Comme la plupart des spectateurs étaient fort ignorants et qu’il leur aurait été très-difficile de se reconnaître au milieu des événements confus qui se passaient sous leurs yeux, les auteurs prenaient soin d’expliquer, dans une espèce de prologue, l’arrangement de la scène. Outre les prologues on trouve, principalement dans les miracles de Notre-Dame, de courts sermons en prose qui étaient prononcés par des prêtres. Quelquefois, avant de commencer, on célébrait la messe, et après la représentation on entonnait quelque chant solennel, tel que le Magnificat.

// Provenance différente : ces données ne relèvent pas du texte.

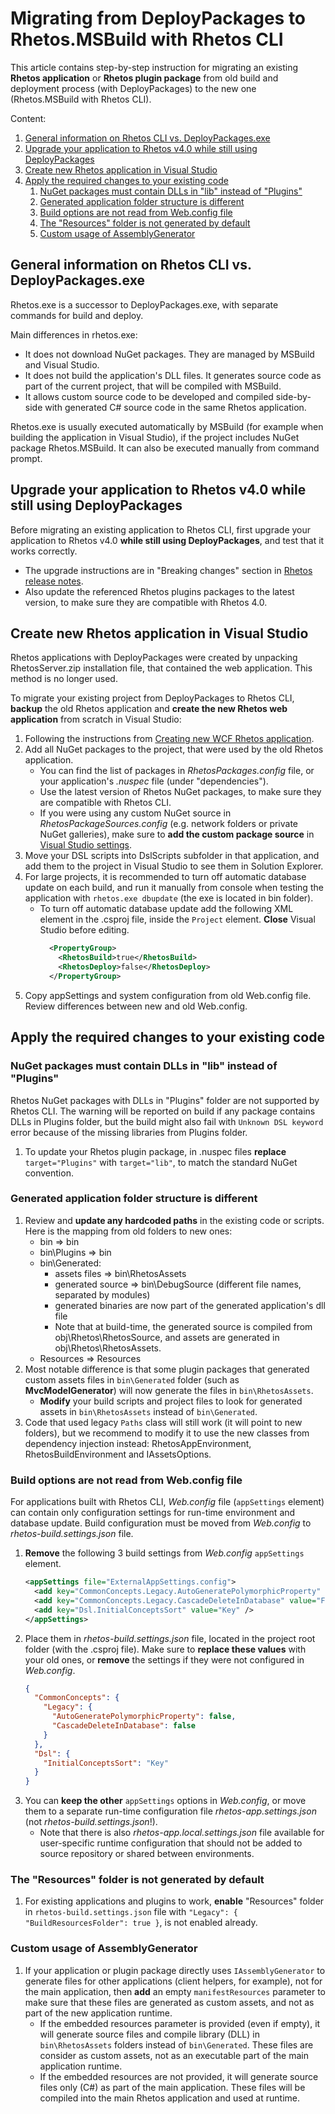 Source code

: # Migrating from DeployPackages to Rhetos.MSBuild with Rhetos CLI

This article contains step-by-step instruction for migrating an existing **Rhetos application** or **Rhetos plugin package**
from old build and deployment process (with DeployPackages) to the new one (Rhetos.MSBuild with Rhetos CLI).

Content:

1. [General information on Rhetos CLI vs. DeployPackages.exe](#general-information-on-rhetos-cli-vs-deploypackagesexe)
2. [Upgrade your application to Rhetos v4.0 while still using DeployPackages](#upgrade-your-application-to-rhetos-v40-while-still-using-deploypackages)
3. [Create new Rhetos application in Visual Studio](#create-new-rhetos-application-in-visual-studio)
4. [Apply the required changes to your existing code](#apply-the-required-changes-to-your-existing-code)
   1. [NuGet packages must contain DLLs in "lib" instead of "Plugins"](#nuget-packages-must-contain-dlls-in-lib-instead-of-plugins)
   2. [Generated application folder structure is different](#generated-application-folder-structure-is-different)
   3. [Build options are not read from Web.config file](#build-options-are-not-read-from-webconfig-file)
   4. [The "Resources" folder is not generated by default](#the-resources-folder-is-not-generated-by-default)
   5. [Custom usage of AssemblyGenerator](#custom-usage-of-assemblygenerator)

## General information on Rhetos CLI vs. DeployPackages.exe

Rhetos.exe is a successor to DeployPackages.exe, with separate commands for build and deploy.

Main differences in rhetos.exe:

* It does not download NuGet packages. They are managed by MSBuild and Visual Studio.
* It does not build the application's DLL files. It generates source code as part of
  the current project, that will be compiled with MSBuild.
* It allows custom source code to be developed and compiled side-by-side with generated
  C# source code in the same Rhetos application.

Rhetos.exe is usually executed automatically by MSBuild (for example when building the
application in Visual Studio), if the project includes NuGet package Rhetos.MSBuild.
It can also be executed manually from command prompt.

## Upgrade your application to Rhetos v4.0 while still using DeployPackages

Before migrating an existing application to Rhetos CLI, first
upgrade your application to Rhetos v4.0 **while still using DeployPackages**,
and test that it works correctly.

* The upgrade instructions are in "Breaking changes" section
  in [Rhetos release notes](https://github.com/Rhetos/Rhetos/blob/master/ChangeLog.md).
* Also update the referenced Rhetos plugins packages to the latest version,
  to make sure they are compatible with Rhetos 4.0.

## Create new Rhetos application in Visual Studio

Rhetos applications with DeployPackages were created by unpacking RhetosServer.zip installation
file, that contained the web application. This method is no longer used.

To migrate your existing project from DeployPackages to Rhetos CLI,
**backup** the old Rhetos application and **create the new Rhetos web application** from scratch
in Visual Studio:

1. Following the instructions from [Creating new WCF Rhetos application](Creating-new-WCF-Rhetos-application).
2. Add all NuGet packages to the project, that were used by the old Rhetos application.
   * You can find the list of packages in *RhetosPackages.config* file,
     or your application's *.nuspec* file (under "dependencies").
   * Use the latest version of Rhetos NuGet packages,
     to make sure they are compatible with Rhetos CLI.
   * If you were using any custom NuGet source in *RhetosPackageSources.config* (e.g. network
     folders or private NuGet galleries), make sure to **add the custom package source** in
     [Visual Studio settings](https://docs.microsoft.com/en-us/nuget/consume-packages/install-use-packages-visual-studio#package-sources).
3. Move your DSL scripts into DslScripts subfolder in that application, and add them to the project
   in Visual Studio to see them in Solution Explorer.
4. For large projects, it is recommended to turn off automatic database update on each build,
   and run it manually from console when testing the application with `rhetos.exe dbupdate`
   (the exe is located in bin folder).
   * To turn off automatic database update add the following XML element in the .csproj file,
     inside the `Project` element. **Close** Visual Studio before editing.
     ```xml
       <PropertyGroup>
         <RhetosBuild>true</RhetosBuild>
         <RhetosDeploy>false</RhetosDeploy>
       </PropertyGroup>
     ```
5. Copy appSettings and system configuration from old Web.config file.
   Review differences between new and old Web.config.

## Apply the required changes to your existing code

### NuGet packages must contain DLLs in "lib" instead of "Plugins"

Rhetos NuGet packages with DLLs in "Plugins" folder are not supported by Rhetos CLI.
The warning will be reported on build if any package contains DLLs in Plugins folder,
but the build might also fail with `Unknown DSL keyword` error because of the missing
libraries from Plugins folder.

1. To update your Rhetos plugin package, in .nuspec files **replace** `target="Plugins"`
   with `target="lib"`, to match the standard NuGet convention.

### Generated application folder structure is different

1. Review and **update any hardcoded paths** in the existing code or scripts.
   Here is the mapping from old folders to new ones:
   * bin => bin
   * bin\Plugins => bin
   * bin\Generated:
     * assets files => bin\RhetosAssets
     * generated source => bin\DebugSource (different file names, separated by modules)
     * generated binaries are now part of the generated application's dll file
     * Note that at build-time, the generated source is compiled from obj\Rhetos\RhetosSource,
       and assets are generated in obj\Rhetos\RhetosAssets.
   * Resources => Resources
2. Most notable difference is that some plugin packages that generated custom assets
   files in `bin\Generated` folder (such as **MvcModelGenerator**) will now generate
   the files in `bin\RhetosAssets`.
   * **Modify** your build scripts and project files to look for generated assets
     in `bin\RhetosAssets` instead of `bin\Generated`.
3. Code that used legacy `Paths` class will still work (it will point to new folders),
   but we recommend to modify it to use the new classes from dependency injection instead:
   RhetosAppEnvironment, RhetosBuildEnvironment and IAssetsOptions.

### Build options are not read from Web.config file

For applications built with Rhetos CLI, *Web.config* file (`appSettings` element) can contain
only configuration settings for run-time environment and database update.
Build configuration must be moved from *Web.config* to *rhetos-build.settings.json* file.

1. **Remove** the following 3 build settings from *Web.config* `appSettings` element.
    ```xml
    <appSettings file="ExternalAppSettings.config">
      <add key="CommonConcepts.Legacy.AutoGeneratePolymorphicProperty" value="False" />
      <add key="CommonConcepts.Legacy.CascadeDeleteInDatabase" value="False" />
      <add key="Dsl.InitialConceptsSort" value="Key" />
    </appSettings>
    ```
2. Place them in *rhetos-build.settings.json* file, located in the project root folder
   (with the .csproj file). Make sure to **replace these values** with your old ones,
   or **remove** the settings if they were not configured in *Web.config*.
    ```json
    {
      "CommonConcepts": {
        "Legacy": {
          "AutoGeneratePolymorphicProperty": false,
          "CascadeDeleteInDatabase": false
        }
      },
      "Dsl": {
        "InitialConceptsSort": "Key"
      }
    }
    ```
3. You can **keep the other** `appSettings` options in *Web.config*, or move them to a separate
   run-time configuration file *rhetos-app.settings.json* (not *rhetos-build.settings.json*!).
   * Note that there is also *rhetos-app.local.settings.json* file available for user-specific
     runtime configuration that should not be added to source repository or shared
     between environments.

### The "Resources" folder is not generated by default

1. For existing applications and plugins to work, **enable** "Resources" folder
   in `rhetos-build.settings.json` file with
   `"Legacy": { "BuildResourcesFolder": true }`, is not enabled already.

### Custom usage of AssemblyGenerator

1. If your application or plugin package directly uses `IAssemblyGenerator`
   to generate files for other applications (client helpers, for example), not for the main
   application, then **add** an empty `manifestResources` parameter to make sure that
   these files are generated as custom assets, and not as part of the new application runtime.
   * If the embedded resources parameter is provided (even if empty), it will generate
     source files and compile library (DLL) in `bin\RhetosAssets` folders instead of
     `bin\Generated`. These files are consider as custom assets,
     not as an executable part of the main application runtime.
   * If the embedded resources are not provided, it will generate source files only (C#)
     as part of the main application. These files will be compiled into the main Rhetos
     application and used at runtime.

Tous les acteurs étaient assis sur des gradins, autour du théâtre, et de la sorte, lors même qu’ils étaient supposés partis pour de longs voyages, lors même qu’ils étaient supposés morts, ils restaient exposés aux regards du public. Il va sans dire que l’on ne connaissait ni l’unité de temps ni l’unité de lieu. Les personnages vieillissaient de vingt ans en quelques minutes. Ainsi, dans un miracle où la Vierge est en scène, la mère de Dieu est représentée d’abord par une enfant de quatre ans ; la sortie de cette enfant, dans le manuscrit du miracle, est indiquée en marge par ces mots : cy fine la petite Marie ; puis paraît une Marie nouvelle, dont l’entrée est indiquée par cette phrase : cy commence la grande Marie. Cette dernière, après avoir rempli son rôle, allait s’asseoir à côté de celle qui l’avait précédée, et ainsi, quand la Vierge mère paraissait à son tour, les spectateurs avaient sous les yeux trois personnes pour un seul et même personnage. Les bienséances, l’exactitude historique étaient traitées comme la vraisemblance. Dans le miracle intitulé : Comment Notre-Dame délivra une abbesse qui était grosse de son clerc, et dans le Baptême de Clovis, on figurait sur la scène l’accouchement de l’abbesse et de la reine Clotilde. Enfin, dans la Vengeance et destruction de Jérusalem, les soldats romains Rouge-Museau, Esdenté, Grappart et Tranchart poursuivaient au milieu des flammes des filles et des femmes juives, comme pourraient le faire des vainqueurs dans une ville prise d’assaut, abandonnée à leur brutalité.